Sometimes it’s good for things to go wrong. And in a flat-out race of 400 metres, which includes 10 3ft-high hurdles and executed on a virtual tightrope, they very often do.

It’s one reason Thomas Barr got through to the World Championship semi-finals – and truth is he’ll probably need something to go wrong for his opposition to make the final.

Drawn in the outside lane in the first of three races (8.20 on Monday evening), Barr will have the Olympic champion Kerron Clement for company, plus the rising star Karsten Warholm from Norway. That’s just for starters.

Only the top two (plus two fastest losers) progress: Barr did make that grade in last year’s Rio Olympics, running 47.97 when finishing fourth in the final, and has already seen one of the title favourites make their exit, Kyron McMaster from the Virgin Islands, the fastest man in the world this year with his 47.80 seconds disqualified for a hurdle infringement in Barr’s heat on Sunday morning.


Barr initially finished fifth, messing up his own stride pattern and clocking 49.79 seconds, which would have meant waiting to see was that enough to progress as a faster loser (it was, anyway). Only minutes after the finish, McMaster’s named flashed up with the dreaded “DQ” next to it.

“That’s what I love about championships, and hate about championships, anything can happen,” said Barr, given a rousing reception inside the Olympic Stadium. “That’s not how I wanted to get through, I wanted top two. I wanted 49-low, to get a good lane for tomorrow. If the job is done great, but I messed up a little on the top bend, messed up my stride pattern on the homestretch, was finishing on my right leg instead of my left, so didn’t have the usual drive.


“I was relaxed, focused on my own race, doing what I needed to do. It was just that top bend, my stride pattern, I had to reach into hurdle five, and because of that was a little far down on hurdle six, changed down, and never got my optimum stride patter coming home. Maybe a little complacency, I’m not sure.

“But I live for championships, and that’s why I gave up so many races on the circuit this year. I just wanted to get out here, to London, where everything is in the time boat. Times don’t matter, and it’s about dealing with the pressure.”

At 25, Barr has both the experience and nerve for this level of running: what he will need to deliver is his own perfect race, ensuring nothing whatsoever goes wrong: “I know if I tidy up a few technical things, there’s a 49.2 there.

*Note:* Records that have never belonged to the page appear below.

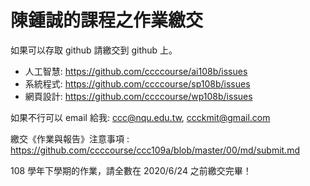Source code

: # 陳鍾誠的課程之作業繳交

如果可以存取 github 請繳交到 github 上。

* 人工智慧: https://github.com/ccccourse/ai108b/issues
* 系統程式: https://github.com/ccccourse/sp108b/issues
* 網頁設計: https://github.com/ccccourse/wp108b/issues

如果不行可以 email 給我: ccc@nqu.edu.tw, ccckmit@gmail.com

繳交《作業與報告》注意事項 : https://github.com/ccccourse/ccc109a/blob/master/00/md/submit.md

108 學年下學期的作業，請全數在 2020/6/24 之前繳交完畢！


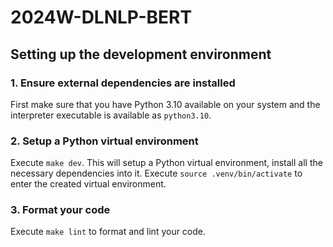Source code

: # 2024W-DLNLP-BERT

## Setting up the development environment

### 1. Ensure external dependencies are installed

First make sure that you have Python 3.10 available on your system and the interpreter executable is available as `python3.10`.

### 2. Setup a Python virtual environment

Execute `make dev`. This will setup a Python virtual environment, install all the necessary dependencies into it.
Execute `source .venv/bin/activate` to enter the created virtual environment.

### 3. Format your code

Execute `make lint` to format and lint your code.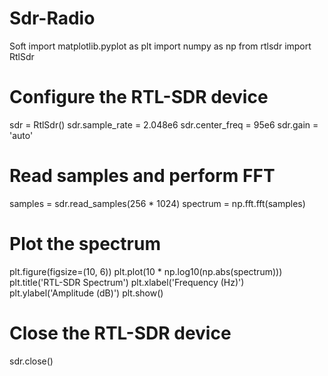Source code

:# Sdr-Radio
Soft
import matplotlib.pyplot as plt
import numpy as np
from rtlsdr import RtlSdr

# Configure the RTL-SDR device
sdr = RtlSdr()
sdr.sample_rate = 2.048e6
sdr.center_freq = 95e6
sdr.gain = 'auto'

# Read samples and perform FFT
samples = sdr.read_samples(256 * 1024)
spectrum = np.fft.fft(samples)

# Plot the spectrum
plt.figure(figsize=(10, 6))
plt.plot(10 * np.log10(np.abs(spectrum)))
plt.title('RTL-SDR Spectrum')
plt.xlabel('Frequency (Hz)')
plt.ylabel('Amplitude (dB)')
plt.show()

# Close the RTL-SDR device
sdr.close()
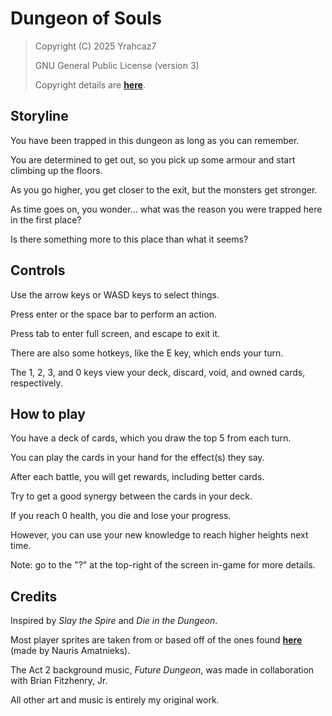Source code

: # Dungeon of Souls

> Copyright (C) 2025 Yrahcaz7
>
> GNU General Public License (version 3)
>
> Copyright details are [**here**](https://github.com/Yrahcaz7/Dungeon-of-Souls/blob/main/LICENSE.txt).

## Storyline

You have been trapped in this dungeon as long as you can remember.

You are determined to get out, so you pick up some armour and start climbing up the floors.

As you go higher, you get closer to the exit, but the monsters get stronger.

As time goes on, you wonder... what was the reason you were trapped here in the first place?

Is there something more to this place than what it seems?

## Controls

Use the arrow keys or WASD keys to select things.

Press enter or the space bar to perform an action.

Press tab to enter full screen, and escape to exit it.

There are also some hotkeys, like the E key, which ends your turn.

The 1, 2, 3, and 0 keys view your deck, discard, void, and owned cards, respectively.

## How to play

You have a deck of cards, which you draw the top 5 from each turn.

You can play the cards in your hand for the effect(s) they say.

After each battle, you will get rewards, including better cards.

Try to get a good synergy between the cards in your deck.

If you reach 0 health, you die and lose your progress.

However, you can use your new knowledge to reach higher heights next time.

Note: go to the "?" at the top-right of the screen in-game for more details.

## Credits

Inspired by *Slay the Spire* and *Die in the Dungeon*.

Most player sprites are taken from or based off of the ones found [**here**](https://aamatniekss.itch.io/fantasy-knight-free-pixelart-animated-character) (made by Nauris Amatnieks).

The Act 2 background music, *Future Dungeon*, was made in collaboration with Brian Fitzhenry, Jr.

All other art and music is entirely my original work.
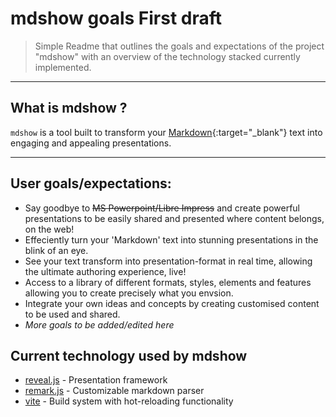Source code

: # mdshow goals First draft
> Simple Readme that outlines the goals and expectations of the project "mdshow" with an overview of the technology stacked currently implemented. 

---

## What is mdshow ?
`mdshow` is a tool built to transform your [Markdown](https://daringfireball.net/projects/markdown/){:target="_blank"} text into engaging and appealing presentations.

---

## User goals/expectations:

- Say goodbye to ~~MS Powerpoint/Libre Impress~~ and create powerful presentations to be easily shared and presented where content belongs, on the web!
- Effeciently turn your 'Markdown' text into stunning presentations in the blink of an eye. 
- See your text transform into presentation-format in real time, allowing the ultimate authoring experience, live! 
- Access to a library of different formats, styles, elements and features allowing you to create precisely what you envsion.
- Integrate your own ideas and concepts by creating customised content to be used and shared.
- *More goals to be added/edited here* 

## Current technology used by mdshow

- [reveal.js](https://revealjs.com/) - Presentation framework 
- [remark.js](https://remark.js.org/) - Customizable markdown parser
- [vite](https://vitejs.dev/) - Build system with hot-reloading functionality
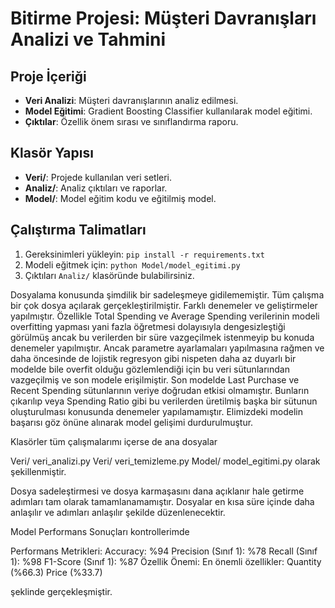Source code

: # Bitirme Projesi: Müşteri Davranışları Analizi ve Tahmini

## Proje İçeriği
- **Veri Analizi**: Müşteri davranışlarının analiz edilmesi.
- **Model Eğitimi**: Gradient Boosting Classifier kullanılarak model eğitimi.
- **Çıktılar**: Özellik önem sırası ve sınıflandırma raporu.

## Klasör Yapısı
- **Veri/**: Projede kullanılan veri setleri.
- **Analiz/**: Analiz çıktıları ve raporlar.
- **Model/**: Model eğitim kodu ve eğitilmiş model.

## Çalıştırma Talimatları
1. Gereksinimleri yükleyin: `pip install -r requirements.txt`
2. Modeli eğitmek için: `python Model/model_egitimi.py`
3. Çıktıları `Analiz/` klasöründe bulabilirsiniz.

Dosyalama konusunda şimdilik bir sadeleşmeye gidilememiştir. Tüm çalışma bir çok dosya açılarak gerçekleştirilmiştir. Farklı denemeler ve geliştirmeler yapılmıştır.
Özellikle Total Spending ve Average Spending verilerinin modeli overfitting yapması yani fazla öğretmesi dolayısıyla dengesizleştiği görülmüş ancak bu verilerden bir süre vazgeçilmek
istenmeyip bu konuda denemeler yapılmıştır. Ancak parametre ayarlamaları yapılmasına rağmen ve daha öncesinde de lojistik regresyon gibi nispeten daha az duyarlı bir modelde bile overfit olduğu gözlemlendiği
için bu veri sütunlarından vazgeçilmiş ve son modele erişilmiştir. Son modelde Last Purchase ve Recent Spending sütunlarının veriye doğrudan etkisi olmamıştır. Bunların çıkarılıp veya Spending Ratio gibi 
bu verilerden üretilmiş başka bir sütunun oluşturulması konusunda denemeler yapılamamıştır. Elimizdeki modelin başarısı göz önüne alınarak model gelişimi durdurulmuştur.

Klasörler tüm çalışmalarımı içerse de ana dosyalar

Veri/ veri_analizi.py
Veri/ veri_temizleme.py
Model/ model_egitimi.py olarak şekillenmiştir.

Dosya sadeleştirmesi ve dosya karmaşasını dana açıklanır hale getirme adımları tam olarak tamamlanamamıştır. Dosyalar en kısa süre içinde daha anlaşılır ve adımları anlaşılır şekilde düzenlenecektir.

Model Performans Sonuçları kontrollerimde

Performans Metrikleri:
Accuracy: %94
Precision (Sınıf 1): %78
Recall (Sınıf 1): %98
F1-Score (Sınıf 1): %87
Özellik Önemi:
En önemli özellikler:
Quantity (%66.3)
Price (%33.7)

şeklinde gerçekleşmiştir.
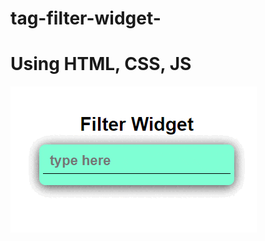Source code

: # tag-filter-widget-
# Using HTML, CSS, JS

![](https://github.com/Balajijagan2000/tag-filter-widget-js/blob/main/demo.gif)
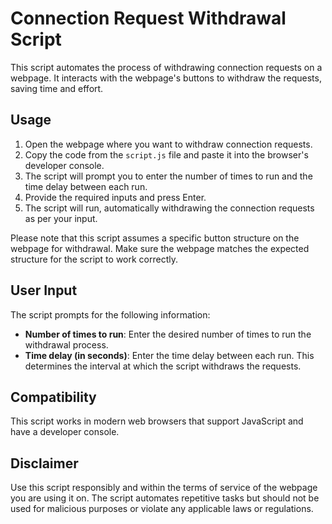 # Connection Request Withdrawal Script

This script automates the process of withdrawing connection requests on a webpage. It interacts with the webpage's buttons to withdraw the requests, saving time and effort.

## Usage

1. Open the webpage where you want to withdraw connection requests.
2. Copy the code from the `script.js` file and paste it into the browser's developer console.
3. The script will prompt you to enter the number of times to run and the time delay between each run.
4. Provide the required inputs and press Enter.
5. The script will run, automatically withdrawing the connection requests as per your input.

Please note that this script assumes a specific button structure on the webpage for withdrawal. Make sure the webpage matches the expected structure for the script to work correctly.

## User Input

The script prompts for the following information:

- **Number of times to run**: Enter the desired number of times to run the withdrawal process.
- **Time delay (in seconds)**: Enter the time delay between each run. This determines the interval at which the script withdraws the requests.

## Compatibility

This script works in modern web browsers that support JavaScript and have a developer console.

## Disclaimer

Use this script responsibly and within the terms of service of the webpage you are using it on. The script automates repetitive tasks but should not be used for malicious purposes or violate any applicable laws or regulations.
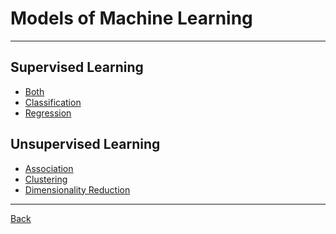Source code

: # Models of Machine Learning

---

<!--Task Driven-->

<h2 title="
Obj: Predications & Predictive Models
Type: Pre Categorized Data
"> Supervised Learning </h2>

- [Both](./SupLearn/Both.md)
- [Classification](./SupLearn/Classification.md)
- [Regression](./SupLearn/Regression.md)

<!--Data Driven-->

<h2 title="
Obj: Pattern/Structure Recognition
Type: Unlabelled Data
"> Unsupervised Learning </h2>

- [Association](./UnSupLearn/Associat.md)
- [Clustering](./UnSupLearn/Cluster.md)
- [Dimensionality Reduction](./UnSupLearn/DimeRedu.md)

---

[Back](./../readme.md)
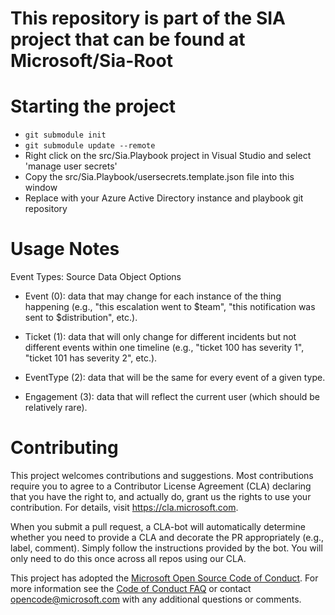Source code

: # This repository is part of the SIA project that can be found at Microsoft/Sia-Root

# Starting the project
* `git submodule init`
* `git submodule update --remote`
* Right click on the src/Sia.Playbook project in Visual Studio and select 'manage user secrets'
* Copy the src/Sia.Playbook/usersecrets.template.json file into this window
* Replace with your Azure Active Directory instance and playbook git repository

# Usage Notes

Event Types:  Source Data Object Options

* Event (0): data that may change for each instance of the thing happening (e.g., "this escalation went to $team", "this notification was sent to $distribution", etc.).
    
* Ticket (1): data that will only change for different incidents but not different events within one timeline (e.g., "ticket 100 has severity 1", "ticket 101 has severity 2", etc.).
    
* EventType (2): data that will be the same for every event of a given type.
    
* Engagement (3): data that will reflect the current user (which should be relatively rare).
  
    
  
# Contributing

This project welcomes contributions and suggestions.  Most contributions require you to agree to a
Contributor License Agreement (CLA) declaring that you have the right to, and actually do, grant us
the rights to use your contribution. For details, visit https://cla.microsoft.com.

When you submit a pull request, a CLA-bot will automatically determine whether you need to provide
a CLA and decorate the PR appropriately (e.g., label, comment). Simply follow the instructions
provided by the bot. You will only need to do this once across all repos using our CLA.

This project has adopted the [Microsoft Open Source Code of Conduct](https://opensource.microsoft.com/codeofconduct/).
For more information see the [Code of Conduct FAQ](https://opensource.microsoft.com/codeofconduct/faq/) or
contact [opencode@microsoft.com](mailto:opencode@microsoft.com) with any additional questions or comments.

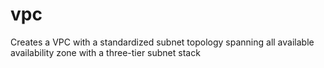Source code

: # vpc

Creates a VPC with a standardized subnet topology spanning all available availability zone with a three-tier subnet stack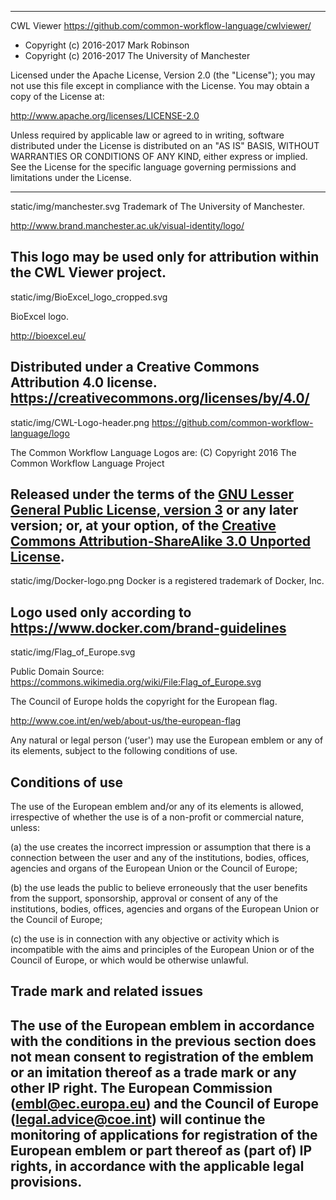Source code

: ---------------
CWL Viewer
https://github.com/common-workflow-language/cwlviewer/

* Copyright (c) 2016-2017 Mark Robinson
* Copyright (c) 2016-2017 The University of Manchester

Licensed under the Apache License, Version 2.0 (the "License");
you may not use this file except in compliance with the License.
You may obtain a copy of the License at:

http://www.apache.org/licenses/LICENSE-2.0

Unless required by applicable law or agreed to in writing, software
distributed under the License is distributed on an "AS IS" BASIS,
WITHOUT WARRANTIES OR CONDITIONS OF ANY KIND, either express or
implied. See the License for the specific language governing
permissions and limitations under the License.

-----------------
static/img/manchester.svg
Trademark of The University of Manchester.

http://www.brand.manchester.ac.uk/visual-identity/logo/

This logo may be used only for attribution within the CWL Viewer project.
-----------------
static/img/BioExcel_logo_cropped.svg

BioExcel logo.

http://bioexcel.eu/

Distributed under a Creative Commons Attribution 4.0 license.
https://creativecommons.org/licenses/by/4.0/
-----------------
static/img/CWL-Logo-header.png
https://github.com/common-workflow-language/logo

The Common Workflow Language Logos are:
(C) Copyright 2016 The Common Workflow Language Project

Released under the terms of the [GNU Lesser General Public License, version 3](https://www.gnu.org/licenses/lgpl-3.0.html) or any later version; or, at your option, of the [Creative Commons Attribution-ShareAlike 3.0 Unported License](https://creativecommons.org/licenses/by-sa/3.0/).
-----------------
static/img/Docker-logo.png
Docker is a registered trademark of Docker, Inc.

Logo used only according to https://www.docker.com/brand-guidelines
-----------------
static/img/Flag_of_Europe.svg

Public Domain
Source: https://commons.wikimedia.org/wiki/File:Flag_of_Europe.svg

The Council of Europe holds the copyright for the European flag.

http://www.coe.int/en/web/about-us/the-european-flag

Any natural or legal person (‘user') may use the European emblem or any of its elements, subject to the following conditions of use.

## Conditions of use

The use of the European emblem and/or any of its elements is allowed, irrespective of whether the use is of a non-profit or commercial nature, unless:

(a) the use creates the incorrect impression or assumption that there is a connection between the user and any of the institutions, bodies, offices, agencies and organs of the European Union or the Council of Europe;

(b) the use leads the public to believe erroneously that the user benefits from the support, sponsorship, approval or consent of any of the institutions, bodies, offices, agencies and organs of the European Union or the Council of Europe;

(c) the use is in connection with any objective or activity which is incompatible with the aims and principles of the European Union or of the Council of Europe, or which would be otherwise unlawful.

## Trade mark and related issues

The use of the European emblem in accordance with the conditions in the previous section does not mean consent to registration of the emblem or an imitation thereof as a trade mark or any other IP right. The European Commission (embl@ec.europa.eu) and the Council of Europe (legal.advice@coe.int) will continue the monitoring of applications for registration of the European emblem or part thereof as (part of) IP rights, in accordance with the applicable legal provisions.
-----------------
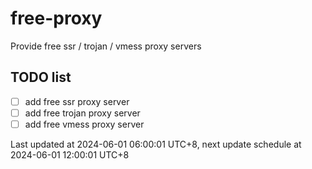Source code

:
# free-proxy
Provide free ssr / trojan / vmess proxy servers


## TODO list
- [ ] add free ssr proxy server
- [ ] add free trojan proxy server
- [ ] add free vmess proxy server

Last updated at 2024-06-01 06:00:01 UTC+8, next update schedule at 2024-06-01 12:00:01 UTC+8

I always feel this way after the first heat, and hopefully here will be more in the legs.

“The semi-final is always a new race. It’s two from each, and two, to make the final, and I just have to put myself in that place. But yeah, I can’t mess about.”

Later on Sunday, around the streets of London, Mick Clohisey finished a well satisfied 22nd in the marathon, his 2:16.21, a season best, also going some way towards making amends for the disappointment of last year’s Rio Olympics, where he finished 103rd.

Kenya’s Geoffrey Kipkorir Kirui prevailed in a compelling east African duel with Ethiopian Tamirat Tola, winning in 2:08:27. Clohisey, now 31, passed the halfway mark in 44th place, in 1:06.51, but slowly worked his way through the field to get inside the top-25 – as was his goal, just over a minute off his lifetime best of 2:15.11.


Not so satisfied joy was Seán Hehir, who ended up 63rd, his 2:27.33, over 10 minutes outside his best. Claire Gibbons-McCarthy, the 41 year-old mother of four, was also well satisfied with her 33rd place in 2:38:36.

No such for Mark English. His preparations coming into London were far from ideal – on a few levels – and his lack of racing due to injury certainly appeared to catch up with him in Saturday’s 800m heats, his sixth-place finish in 1:48.01 well short of qualification.

“Fifth place is not what I wanted,” he said despondently. “But I knew it would be a tough race, would come to a sprint, because there were no front-runners in it. My plan was just to make sure I had something left for the last 200m, but didn’t have enough today, unfortunately.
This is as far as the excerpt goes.